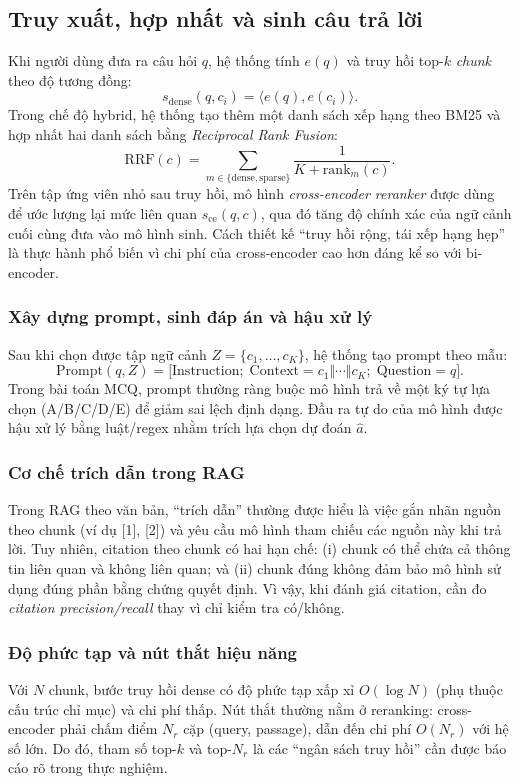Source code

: \documentclass[a4paper,12pt,twoside]{report}
\begin{document}
\subsection{Truy xuất, hợp nhất và sinh câu trả lời}
Khi người dùng đưa ra câu hỏi \(q\), hệ thống tính \(e(q)\) và truy hồi top-\(k\) \textit{chunk} theo độ tương đồng:
\[
  s_{\text{dense}}(q,c_i)=\langle e(q), e(c_i)\rangle.
\]
Trong chế độ hybrid, hệ thống tạo thêm một danh sách xếp hạng theo BM25 và hợp nhất hai danh sách bằng \textit{Reciprocal Rank Fusion}:
\[
  \mathrm{RRF}(c)=\sum_{m \in \{\text{dense},\text{sparse}\}} \frac{1}{K+\mathrm{rank}_m(c)}.
\]
Trên tập ứng viên nhỏ sau truy hồi, mô hình \textit{cross-encoder reranker} được dùng để ước lượng lại mức liên quan \(s_{\text{ce}}(q,c)\), qua đó tăng độ chính xác của ngữ cảnh cuối cùng đưa vào mô hình sinh. Cách thiết kế ``truy hồi rộng, tái xếp hạng hẹp'' là thực hành phổ biến vì chi phí của cross-encoder cao hơn đáng kể so với bi-encoder.

\subsubsection{Xây dựng prompt, sinh đáp án và hậu xử lý}
Sau khi chọn được tập ngữ cảnh \(Z=\{c_1,\ldots,c_K\}\), hệ thống tạo prompt theo mẫu:
\[
  \text{Prompt}(q,Z)=\big[\text{Instruction};\; \text{Context}=c_1\Vert\cdots\Vert c_K;\; \text{Question}=q\big].
\]
Trong bài toán MCQ, prompt thường ràng buộc mô hình trả về một ký tự lựa chọn (A/B/C/D/E) để giảm sai lệch định dạng. Đầu ra tự do của mô hình được hậu xử lý bằng luật/regex nhằm trích lựa chọn dự đoán \(\hat{a}\).

\subsubsection{Cơ chế trích dẫn trong RAG}
Trong RAG theo văn bản, ``trích dẫn'' thường được hiểu là việc gắn nhãn nguồn theo chunk (ví dụ [1], [2]) và yêu cầu mô hình tham chiếu các nguồn này khi trả lời. Tuy nhiên, citation theo chunk có hai hạn chế: (i) chunk có thể chứa cả thông tin liên quan và không liên quan; và (ii) chunk đúng không đảm bảo mô hình sử dụng đúng phần bằng chứng quyết định. Vì vậy, khi đánh giá citation, cần đo \textit{citation precision/recall} thay vì chỉ kiểm tra có/không.

\subsubsection{Độ phức tạp và nút thắt hiệu năng}
Với \(N\) chunk, bước truy hồi dense có độ phức tạp xấp xỉ \(O(\log N)\) (phụ thuộc cấu trúc chỉ mục) và chi phí thấp. Nút thắt thường nằm ở reranking: cross-encoder phải chấm điểm \(N_r\) cặp (query, passage), dẫn đến chi phí \(O(N_r)\) với hệ số lớn. Do đó, tham số top-\(k\) và top-\(N_r\) là các ``ngân sách truy hồi'' cần được báo cáo rõ trong thực nghiệm.
\end{document}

==============================

#### [Task brief]
Leave out the pictures and restate, word for word, the lines from the top of the data through the line containing "dựng prompt, sinh", both included.

#### [Response area]
Source code

: \documentclass[a4paper,12pt,twoside]{report}
\begin{document}
\subsection{Truy xuất, hợp nhất và sinh câu trả lời}
Khi người dùng đưa ra câu hỏi \(q\), hệ thống tính \(e(q)\) và truy hồi top-\(k\) \textit{chunk} theo độ tương đồng:
\[
  s_{\text{dense}}(q,c_i)=\langle e(q), e(c_i)\rangle.
\]
Trong chế độ hybrid, hệ thống tạo thêm một danh sách xếp hạng theo BM25 và hợp nhất hai danh sách bằng \textit{Reciprocal Rank Fusion}:
\[
  \mathrm{RRF}(c)=\sum_{m \in \{\text{dense},\text{sparse}\}} \frac{1}{K+\mathrm{rank}_m(c)}.
\]
Trên tập ứng viên nhỏ sau truy hồi, mô hình \textit{cross-encoder reranker} được dùng để ước lượng lại mức liên quan \(s_{\text{ce}}(q,c)\), qua đó tăng độ chính xác của ngữ cảnh cuối cùng đưa vào mô hình sinh. Cách thiết kế ``truy hồi rộng, tái xếp hạng hẹp'' là thực hành phổ biến vì chi phí của cross-encoder cao hơn đáng kể so với bi-encoder.

\subsubsection{Xây dựng prompt, sinh đáp án và hậu xử lý}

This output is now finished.